Le saut dans le vide, 1980
Salto nel vuoto
Marco Bellocchio
Une puissante table ronde trône dans l’entrée de l’appartement où vivent un frère et une soeur hitchcockiens (soit un magistrat infantile et obsessionnel et une dépressive hystérique).
Le duo trouble est interprété par Michel Piccoli et Anouk Aimée.
Les personnages font penser à Hitchcock mais le décor est éminemment kubrickien. Car cette table occupe l’espace comme l’écran tout en conditionnant le moindre déplacement des comédiens. Plus encore, elle semble se transformer en porte temporelle lorsqu’elle se trouve au centre de panoramiques qui se concluent en flash-back.
Autour de la table, se déroule une histoire d’adultes perclus de traumas, régulièrement visités par des enfants fantomatiques… symboles, symboles.
Bellocchio, à cette époque, commence à se passionner pour la psychanalyse.

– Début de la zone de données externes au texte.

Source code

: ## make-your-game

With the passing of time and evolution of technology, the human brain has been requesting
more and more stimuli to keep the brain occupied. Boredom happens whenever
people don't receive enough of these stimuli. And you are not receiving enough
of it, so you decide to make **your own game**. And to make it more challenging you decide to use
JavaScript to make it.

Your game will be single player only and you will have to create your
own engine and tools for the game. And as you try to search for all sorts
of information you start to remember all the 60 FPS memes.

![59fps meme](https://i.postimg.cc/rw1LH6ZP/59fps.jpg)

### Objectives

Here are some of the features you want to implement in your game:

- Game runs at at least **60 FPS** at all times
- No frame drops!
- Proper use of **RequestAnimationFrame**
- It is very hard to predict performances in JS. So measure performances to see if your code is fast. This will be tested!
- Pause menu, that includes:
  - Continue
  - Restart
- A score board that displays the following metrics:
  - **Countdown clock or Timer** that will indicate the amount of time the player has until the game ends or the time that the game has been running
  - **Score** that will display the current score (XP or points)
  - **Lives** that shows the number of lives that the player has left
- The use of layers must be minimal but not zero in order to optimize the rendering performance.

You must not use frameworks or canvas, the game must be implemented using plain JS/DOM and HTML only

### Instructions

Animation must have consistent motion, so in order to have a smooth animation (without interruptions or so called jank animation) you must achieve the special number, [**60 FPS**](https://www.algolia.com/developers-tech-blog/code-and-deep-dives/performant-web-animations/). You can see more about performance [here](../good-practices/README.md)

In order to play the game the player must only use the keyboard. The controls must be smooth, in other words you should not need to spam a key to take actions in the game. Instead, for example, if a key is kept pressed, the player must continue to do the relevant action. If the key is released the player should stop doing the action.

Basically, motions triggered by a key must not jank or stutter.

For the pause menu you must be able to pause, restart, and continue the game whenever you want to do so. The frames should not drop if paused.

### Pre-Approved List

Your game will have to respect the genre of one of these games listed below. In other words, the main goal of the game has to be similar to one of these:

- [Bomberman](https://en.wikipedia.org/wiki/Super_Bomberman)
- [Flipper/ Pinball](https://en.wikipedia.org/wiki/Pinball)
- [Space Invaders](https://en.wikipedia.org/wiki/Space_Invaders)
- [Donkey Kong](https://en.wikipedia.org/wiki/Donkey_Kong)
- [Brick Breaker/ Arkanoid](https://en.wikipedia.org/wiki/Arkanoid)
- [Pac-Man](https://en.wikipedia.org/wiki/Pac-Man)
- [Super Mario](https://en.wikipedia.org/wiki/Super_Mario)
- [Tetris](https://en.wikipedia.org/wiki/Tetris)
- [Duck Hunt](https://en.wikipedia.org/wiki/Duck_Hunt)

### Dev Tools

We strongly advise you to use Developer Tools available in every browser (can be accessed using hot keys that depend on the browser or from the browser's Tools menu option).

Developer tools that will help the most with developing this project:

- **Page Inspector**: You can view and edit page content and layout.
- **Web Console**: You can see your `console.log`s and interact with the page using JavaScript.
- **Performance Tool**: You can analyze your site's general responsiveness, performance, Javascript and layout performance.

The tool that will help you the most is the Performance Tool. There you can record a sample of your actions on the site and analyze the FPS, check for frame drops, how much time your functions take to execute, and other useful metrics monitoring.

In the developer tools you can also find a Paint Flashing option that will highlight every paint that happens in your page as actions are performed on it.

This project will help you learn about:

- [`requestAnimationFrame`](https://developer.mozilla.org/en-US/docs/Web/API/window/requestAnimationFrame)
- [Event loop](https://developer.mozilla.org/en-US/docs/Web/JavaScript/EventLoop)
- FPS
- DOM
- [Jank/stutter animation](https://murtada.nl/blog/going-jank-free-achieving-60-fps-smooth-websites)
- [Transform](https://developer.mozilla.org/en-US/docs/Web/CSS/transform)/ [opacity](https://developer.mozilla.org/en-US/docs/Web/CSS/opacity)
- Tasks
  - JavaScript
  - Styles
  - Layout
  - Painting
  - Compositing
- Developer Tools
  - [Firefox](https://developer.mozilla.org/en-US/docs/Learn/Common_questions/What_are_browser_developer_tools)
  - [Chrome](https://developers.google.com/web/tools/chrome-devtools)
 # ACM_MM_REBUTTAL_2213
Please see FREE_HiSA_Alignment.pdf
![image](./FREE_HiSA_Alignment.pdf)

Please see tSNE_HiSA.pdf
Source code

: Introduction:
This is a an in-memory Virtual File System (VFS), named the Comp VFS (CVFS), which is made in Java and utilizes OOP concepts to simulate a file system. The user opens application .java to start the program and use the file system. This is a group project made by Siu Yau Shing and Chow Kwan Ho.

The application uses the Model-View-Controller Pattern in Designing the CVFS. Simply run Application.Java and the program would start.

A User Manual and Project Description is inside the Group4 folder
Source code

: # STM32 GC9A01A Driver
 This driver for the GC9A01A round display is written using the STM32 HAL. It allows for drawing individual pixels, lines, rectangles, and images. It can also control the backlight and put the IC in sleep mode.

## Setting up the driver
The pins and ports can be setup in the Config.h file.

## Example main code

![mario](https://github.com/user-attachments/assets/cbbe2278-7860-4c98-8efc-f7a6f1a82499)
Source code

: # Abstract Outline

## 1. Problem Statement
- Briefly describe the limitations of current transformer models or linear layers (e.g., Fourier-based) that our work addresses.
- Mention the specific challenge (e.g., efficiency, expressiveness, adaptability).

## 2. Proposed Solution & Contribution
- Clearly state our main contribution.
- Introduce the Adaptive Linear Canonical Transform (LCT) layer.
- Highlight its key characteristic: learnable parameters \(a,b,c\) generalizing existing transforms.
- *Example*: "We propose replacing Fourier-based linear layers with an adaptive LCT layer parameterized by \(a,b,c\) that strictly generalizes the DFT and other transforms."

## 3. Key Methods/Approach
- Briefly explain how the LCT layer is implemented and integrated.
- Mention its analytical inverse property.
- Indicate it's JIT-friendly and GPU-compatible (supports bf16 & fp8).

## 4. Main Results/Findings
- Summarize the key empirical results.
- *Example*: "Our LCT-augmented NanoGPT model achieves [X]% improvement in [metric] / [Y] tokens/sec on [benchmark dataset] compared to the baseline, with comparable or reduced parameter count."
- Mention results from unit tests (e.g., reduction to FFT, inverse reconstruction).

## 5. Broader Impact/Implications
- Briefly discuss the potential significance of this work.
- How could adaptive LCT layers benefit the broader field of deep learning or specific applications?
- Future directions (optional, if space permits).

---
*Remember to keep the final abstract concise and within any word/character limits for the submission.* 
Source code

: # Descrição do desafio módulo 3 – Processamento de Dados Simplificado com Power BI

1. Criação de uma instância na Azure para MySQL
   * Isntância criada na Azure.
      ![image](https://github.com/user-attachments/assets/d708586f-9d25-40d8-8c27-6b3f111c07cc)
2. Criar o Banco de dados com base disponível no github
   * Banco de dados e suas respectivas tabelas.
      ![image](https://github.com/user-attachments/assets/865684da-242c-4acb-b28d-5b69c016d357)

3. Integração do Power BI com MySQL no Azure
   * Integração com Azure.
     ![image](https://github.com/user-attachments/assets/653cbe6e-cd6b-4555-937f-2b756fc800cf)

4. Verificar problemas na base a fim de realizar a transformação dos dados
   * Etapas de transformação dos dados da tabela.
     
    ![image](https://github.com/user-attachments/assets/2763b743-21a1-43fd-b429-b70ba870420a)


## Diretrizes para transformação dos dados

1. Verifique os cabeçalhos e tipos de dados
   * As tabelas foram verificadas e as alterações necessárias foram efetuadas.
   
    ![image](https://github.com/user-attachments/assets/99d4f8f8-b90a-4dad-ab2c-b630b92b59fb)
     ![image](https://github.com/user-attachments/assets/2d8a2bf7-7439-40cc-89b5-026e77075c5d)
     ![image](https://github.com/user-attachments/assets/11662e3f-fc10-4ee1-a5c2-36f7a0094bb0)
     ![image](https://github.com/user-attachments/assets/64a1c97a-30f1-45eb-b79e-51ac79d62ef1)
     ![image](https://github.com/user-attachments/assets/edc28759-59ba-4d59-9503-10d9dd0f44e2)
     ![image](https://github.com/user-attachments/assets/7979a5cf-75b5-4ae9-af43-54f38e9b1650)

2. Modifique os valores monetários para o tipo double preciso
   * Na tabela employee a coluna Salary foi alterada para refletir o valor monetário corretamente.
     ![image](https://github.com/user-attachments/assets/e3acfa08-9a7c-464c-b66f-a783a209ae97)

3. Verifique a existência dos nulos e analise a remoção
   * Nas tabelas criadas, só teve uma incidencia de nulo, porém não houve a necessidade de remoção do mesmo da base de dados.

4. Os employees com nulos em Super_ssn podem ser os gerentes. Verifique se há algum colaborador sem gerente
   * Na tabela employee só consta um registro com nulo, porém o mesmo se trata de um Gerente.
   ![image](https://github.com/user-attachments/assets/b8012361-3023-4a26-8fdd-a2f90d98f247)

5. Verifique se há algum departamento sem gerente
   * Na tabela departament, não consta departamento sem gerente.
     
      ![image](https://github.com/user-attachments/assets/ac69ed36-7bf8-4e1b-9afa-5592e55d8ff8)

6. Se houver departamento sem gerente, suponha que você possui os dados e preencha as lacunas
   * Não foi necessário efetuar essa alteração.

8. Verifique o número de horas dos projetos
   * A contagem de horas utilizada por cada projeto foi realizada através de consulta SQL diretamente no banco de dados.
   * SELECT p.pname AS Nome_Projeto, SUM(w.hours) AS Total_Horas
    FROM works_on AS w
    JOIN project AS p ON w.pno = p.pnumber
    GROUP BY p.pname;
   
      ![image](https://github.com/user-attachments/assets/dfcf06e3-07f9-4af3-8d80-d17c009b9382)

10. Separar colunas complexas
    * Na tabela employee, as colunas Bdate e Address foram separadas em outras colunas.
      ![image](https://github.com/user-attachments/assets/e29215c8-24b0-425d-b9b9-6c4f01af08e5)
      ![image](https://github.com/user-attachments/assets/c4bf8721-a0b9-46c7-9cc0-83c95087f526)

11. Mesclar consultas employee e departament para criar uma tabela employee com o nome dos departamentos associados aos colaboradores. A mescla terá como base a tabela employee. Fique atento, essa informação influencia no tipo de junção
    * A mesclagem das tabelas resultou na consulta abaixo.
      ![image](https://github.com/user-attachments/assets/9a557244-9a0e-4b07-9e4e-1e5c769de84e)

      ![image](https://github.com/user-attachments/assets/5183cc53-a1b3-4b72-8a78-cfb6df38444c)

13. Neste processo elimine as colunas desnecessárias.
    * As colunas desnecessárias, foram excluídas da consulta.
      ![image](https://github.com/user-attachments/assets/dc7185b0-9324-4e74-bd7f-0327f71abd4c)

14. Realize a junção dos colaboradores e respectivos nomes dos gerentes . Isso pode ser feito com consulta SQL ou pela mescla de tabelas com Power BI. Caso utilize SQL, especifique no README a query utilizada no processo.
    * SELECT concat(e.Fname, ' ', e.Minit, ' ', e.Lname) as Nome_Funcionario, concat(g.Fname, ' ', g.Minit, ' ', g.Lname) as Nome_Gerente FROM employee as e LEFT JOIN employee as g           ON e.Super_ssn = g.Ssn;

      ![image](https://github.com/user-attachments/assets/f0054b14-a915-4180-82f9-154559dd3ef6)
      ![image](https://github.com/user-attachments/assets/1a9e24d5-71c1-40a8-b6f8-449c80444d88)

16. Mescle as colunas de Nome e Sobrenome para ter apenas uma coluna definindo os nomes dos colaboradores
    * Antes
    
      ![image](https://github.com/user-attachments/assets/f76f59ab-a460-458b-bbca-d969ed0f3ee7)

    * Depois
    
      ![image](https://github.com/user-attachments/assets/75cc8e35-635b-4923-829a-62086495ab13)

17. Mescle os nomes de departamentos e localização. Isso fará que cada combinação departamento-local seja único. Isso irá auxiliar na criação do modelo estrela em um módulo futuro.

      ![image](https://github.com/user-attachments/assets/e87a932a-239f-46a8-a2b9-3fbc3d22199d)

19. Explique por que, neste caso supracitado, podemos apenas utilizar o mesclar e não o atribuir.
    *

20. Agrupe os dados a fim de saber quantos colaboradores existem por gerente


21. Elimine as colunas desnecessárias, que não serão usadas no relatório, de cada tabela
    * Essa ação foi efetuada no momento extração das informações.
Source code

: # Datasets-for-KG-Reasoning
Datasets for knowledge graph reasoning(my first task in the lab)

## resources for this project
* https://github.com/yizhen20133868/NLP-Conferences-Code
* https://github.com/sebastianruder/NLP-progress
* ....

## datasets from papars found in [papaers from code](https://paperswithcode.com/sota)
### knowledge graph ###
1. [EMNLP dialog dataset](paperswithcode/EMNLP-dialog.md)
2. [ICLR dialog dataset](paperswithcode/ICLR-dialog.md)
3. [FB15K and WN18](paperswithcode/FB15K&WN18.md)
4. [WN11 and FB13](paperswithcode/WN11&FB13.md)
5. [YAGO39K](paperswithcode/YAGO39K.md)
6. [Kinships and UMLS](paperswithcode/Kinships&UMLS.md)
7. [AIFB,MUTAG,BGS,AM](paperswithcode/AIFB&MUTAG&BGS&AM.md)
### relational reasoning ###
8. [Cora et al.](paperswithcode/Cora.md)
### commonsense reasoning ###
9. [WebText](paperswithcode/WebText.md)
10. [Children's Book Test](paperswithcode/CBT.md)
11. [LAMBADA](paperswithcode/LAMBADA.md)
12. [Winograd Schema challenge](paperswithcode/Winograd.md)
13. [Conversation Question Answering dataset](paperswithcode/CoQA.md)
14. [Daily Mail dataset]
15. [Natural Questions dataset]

Il n’oublie cependant pas qu’il est un cinéaste italien.
«Le saut dans le vide» est profondément tragique et se fait parfois terrifiant mais il s’agit avant tout d’une farce bouffonne sur l’étouffement familiale et l’absurdité de la disparition.
La table, encore, si elle s’étale jusqu’à obscurcir l’image et bloquer l’entrée de la demeure, elle offre également un encombrant cercle, créateur de burlesque pince sans rire qui oblige acteurs et caméra à se prendre les pieds dans sa masse d’inconscient inerte.